NIMBLE is hiring a programmer

This position includes work to harness parallel processing and automatic differentiation, to generate interfaces with other languages such as Python, to improve NIMBLE’s scope and efficiency for large statistical models, and to build other new features into NIMBLE.

The work will involve programming in R and C++, primarily designing and implementing software involving automated generation of C++ code for class and function definitions, parallel computing, use of external libraries for automatic differentiation and linear algebra, statistical algorithms and related problems. The position will also involve writing documentation and following good open-source software practices.

See here to apply.

Version 0.6-3 released.

Version 0.6-3 is a very minor release primarily intended to address some CRAN packaging issues that do not affect users. We also fixed a bug involving MCEM functionality and a bug that prevented use of the sd() and var() functions in BUGS code.

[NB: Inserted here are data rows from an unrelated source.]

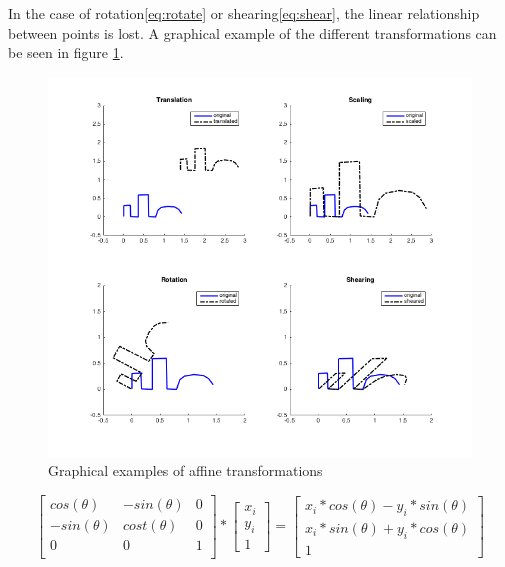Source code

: \documentclass[
    floatsintext
]{article}
\begin{document}
In the case of rotation\eqref{eq:rotate} or shearing\eqref{eq:shear}, the linear relationship between points is lost.
A graphical example of the different transformations can be seen in figure \ref{fig:affine_transform}.

\begin{figure}[h]
  \centering
  \includegraphics[width=1\textwidth]{./figures/affine_transform.png}
  \caption{Graphical examples of affine transformations}
  \label{fig:affine_transform}
\end{figure}  

\begin{equation}
  \begin{bmatrix}
    cos(\theta)  & -sin(\theta) &   0 \\
    -sin(\theta) & cost(\theta) &   0 \\
    	0   	 &	0       &   1 \\ 
  \end{bmatrix} 
  *
  \begin{bmatrix}
    x_i \\ y_i \\ 1
  \end{bmatrix} 
  = 
  \begin{bmatrix}
    x_i * cos(\theta) - y_i * sin(\theta) \\ x_i * sin(\theta) + y_i * cos(\theta) \\ 1
  \end{bmatrix} 
  \label{eq:rotate}
\end{equation}
\end{document}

For most users, there is probably no need to upgrade from version 0.6-2.

Version 0.6-2 released!

Version 0.6-2 is a minor release with a variety of useful functionality for users.

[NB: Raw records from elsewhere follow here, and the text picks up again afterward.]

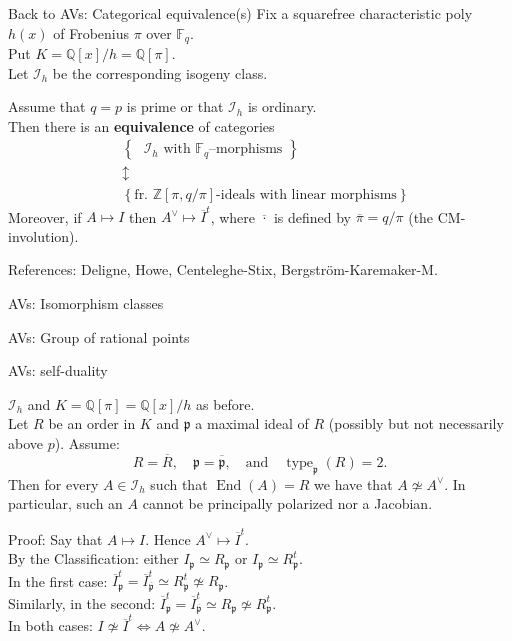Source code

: \documentclass[usenames,dvipsnames,handout]{beamer}
\def\Q{\mathbb{Q}}
\def\Z{\mathbb{Z}}
\def\F{\mathbb{F}}
\DeclareMathOperator{\End}{End}
\DeclareMathOperator{\type}{type}
\newcommand{\p}{{\mathfrak p}}
\newcommand{\set}[1]{\left\lbrace#1\right\rbrace }
\begin{document}
\begin{frame}{ Back to AVs: Categorical equivalence(s) }
    Fix a squarefree characteristic poly $h(x)$ of Frobenius $\pi$ over $\F_q$.\\
    Put $K=\Q[x]/h=\Q[\pi]$.\\
    Let $\mathcal{I}_h$ be the corresponding isogeny class.
    \pause 
    \begin{theorem}
        Assume that $q=p$ is prime or that $\mathcal{I}_h$ is ordinary.\\
        \pause Then there is an {\bf equivalence} of categories
        \[
        \begin{array}{cc}
        & \set{ \text{ $\mathcal{I}_h$ with $\F_q$--morphisms } }  \\
        & \updownarrow \\ 
        & \set{ \text{fr.~$\Z[\pi,q/\pi]$-ideals with linear morphisms} }
        \end{array} 
        \]  
        \pause Moreover, if $A\mapsto I$ then $A^\vee \mapsto \overline{I}^t$, where $\overline{\cdot}$ is defined by $\overline{\pi}=q/\pi$ (the CM-involution).
    \end{theorem}
    \pause References: Deligne, Howe, Centeleghe-Stix, Bergstr\"om-Karemaker-M.
\end{frame}

\begin{frame}{ AVs: Isomorphism classes }

\end{frame}

\begin{frame}{ AVs: Group of rational points }

\end{frame}

\begin{frame}{ AVs: self-duality }
    \begin{theorem}[ Springer-M. ]
        $\mathcal{I}_h$ and $K=\Q[\pi]=\Q[x]/h$ as before.\\
        \pause Let $R$ be an order in $K$ and $\p$ a maximal ideal of $R$ (possibly but not necessarily above $p$). 
        \pause Assume:
        \[ R=\overline{R}, \quad \p = \overline{\p},\quad \text{and}\quad \type_\p(R) = 2 .\]
        \pause Then for every $A \in \mathcal{I}_h$ such that $\End(A)=R$ we have that $A\not\simeq A^\vee$. 
        \pause In particular, such an $A$ cannot be principally polarized nor a Jacobian.
    \end{theorem}
    \pause Proof: Say that $A \mapsto I$. Hence $A^\vee \mapsto \overline{I}^t$.\\
    \pause By the Classification: either $I_\p\simeq R_\p$ or $I_\p\simeq R_\p^t$.\\
    \pause In the first case: $\overline{I}_\p^t = \overline{I}_{\overline{\p}}^t \simeq R^t_\p \not\simeq R_\p$.\\
    \pause Similarly, in the second: $\overline{I}_\p^t = \overline{I}_{\overline{\p}}^t \simeq R_\p \not\simeq R_\p^t$.\\
    \pause In both cases: $I\not\simeq \overline{I}^t \iff A\not \simeq A^\vee$.
\end{frame}
\end{document}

Changes as of Version 0.6-2 include:

  • user-defined distributions can be used in BUGS code without needing to call the registerDistributions() function (unless one wants to specify alternative parameterizations, distribution range or that the distribution is discrete),
  • users can now specify the use of conjugate (Gibbs) samplers for nodes in a model,
  • NIMBLE will now check the run code of nimbleFunctions for functions (in particular R functions) that are not part of the DSL and will not compile,
  • added getBound() functionality to find the lower and upper bounds of a node either from R or in DSL code,
  • added functionality to get distributional information about a node in a model or information about a distribution based on the name of the density function; these may be useful in setup code for algorithms,
  • multinomial and categorical distributions now allow ‘probs’ arguments that do not sum to one (these will be internally normalized) and
  • a variety of bug fixes.

Please see the NEWS file in the installed package for more details.

Version 0.5-1 of NIMBLE released!

Version 0.5-1 is officially a minor release, but it actually has quite a bit in it, in particular the addition/improvement of a number of our algorithms. In addition there are some more improvements in our speed in building and compiling models and algorithms.

Changes as of Version 0.5-1 include:

  • the addition of a variety of sequential Monte Carlo (aka particle filtering) algorithms, including particle MCMC samplers for use within an MCMC,
  • a greatly improved MCEM algorithm with an automated convergence and stopping criterion,
  • new syntax for declaring multivariate variables in the NIMBLE DSL, namely numeric(), integer(), matrix(), and array(), with declare() now deprecated,
  • addition of the multivariate-t distribution for use in BUGS and DSL code,
  • a new binary MCMC sampler for discrete 0/1 nodes,
  • addition of functionality to our random walk sampler to allow sampling on the log scale and use of reflection,
  • more flexible use of forwardsolve(), backsolve(), and solve(), including use in BUGS code, and
  • a variety of other items.

Please see the NEWS file in the source package.

Version 0.5 released!

We’ve just released the next major version of NIMBLE.

Changes include

  • more efficient computations for conjugate sampling,
  • additional automated checking of BUGS syntax to improve NIMBLE’s warning/error messages,
  • new API functionality to allow the use of syntax such as model$calculate(), etc. (syntax such as calculate(model) still works),
  • new API functionality for MCMC sampler specification,
  • improvements in speed and memory use in building models,
  • addition of forwardsolve, backsolve, and solve to the NIMBLE DSL, and
  • a variety of other items.

More details in the NEWS file that accompanies the package.

We anticipate being on CRAN in coming weeks and a next release soon that will include a full suite of sequential Monte Carlo (i.e., particle filtering) algorithms.

Version 0.4-1 released!

We’ve just released version 0.4-1, a minor release that fixes some logistical issues and adds a bit of functionality to our MCMC engine.

Changes as of Version 0.4-1 include:

  • added an elliptical slice sampler to the MCMC engine,
  • fixed bug preventing use of nimbleFunctions in packages depending on NIMBLE, and
  • reduced C++ compiler warnings on Windows during use of compileNimble.